Quando comecei a escrever Olegado extraterrestre. Unha micronovela psychobilly
havia muitas coisas que não tinha claras, pero
sabia
que não queria fazer uma historia seria, sabia que
se tratava de
um divertimento, mas também queria que fosse um divertimento com
certo conteúdo. Nunca gostei dos heróis, sempre
os considerei a
representação duma auto-suficiência individualista e ligava-os à
forma que têm os ianques
de perceber a justiça pela mão,
desde um ponto de vista reacionário. Desde
novo gostei sempre do rockabilly, da evolução deste cara a outros
estilos, mexendo-se
e variando os ritmos, até chegar até o que The Meteors denominaram
psychobilly. Naquela
história recuperei
os heróis clássicos para os converter em pessoas cheias de traumas,
com
uma ideia semelhante à que hoje se descreve na série televisiva TheBoys, e fabriquei uma peça literária,
com banda sonora de The Meteors, inspirada nas letras dos temas dos
anos 60, que este grupo também emprega, e com um ritmo frenético,
onde as cenas se sucedem sem deixar tempo para o descanso.
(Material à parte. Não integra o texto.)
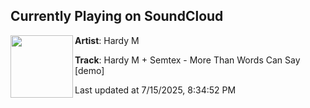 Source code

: ## Currently Playing on SoundCloud

[<img align="left" width="100" src="https://i1.sndcdn.com/artworks-xDgQqQNdozwzxWPU-yushnA-t500x500.png">](https://soundcloud.com/bpmbullyz/hardy-m-semtex-more-than-words?in=saxurn/sets/clipart-that/)

**Artist**: Hardy M 

**Track**: Hardy M + Semtex - More Than Words Can Say [demo]

Last updated at 7/15/2025, 8:34:52 PM
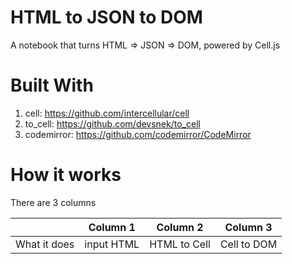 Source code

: # HTML to JSON to DOM

A notebook that turns HTML => JSON => DOM, powered by Cell.js

# Built With

1. cell: https://github.com/intercellular/cell
2. to_cell: https://github.com/devsnek/to_cell
3. codemirror: https://github.com/codemirror/CodeMirror

# How it works

There are 3 columns

|              | Column 1 | Column 2 | Column 3
|--------------|------------|----------|-----------
|What it does  | input HTML | HTML to Cell | Cell to DOM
Nas
seguintes novelas, fiz variações da mesma fórmula, mas eliminando
o prescindível, os heróis clássicos. Só num caso os retomei para
criar a Lapamán, o mutante do Morraço.
Hoje,
recuperando as raízes daquele começo narrativo, recordei ao
que tem sido um dos iniciadores do movimento rockabilly na evolução
cara ao punk e o phycobilly, Hasil “The Haze” Adkins. Uma pessoa
que sempre me recorda ao Leo, se calhar pelo que disse
o escritor
americano Nick Tosches: "Como a Bíblia e o papel higiénico,
a música de Hasil Adkins pertence a todos os lares, e nenhum é um
lar sem ele". Ele também poderia ter dito que Adkins escreveu a
Bíblia rockabilly em papel higiénico.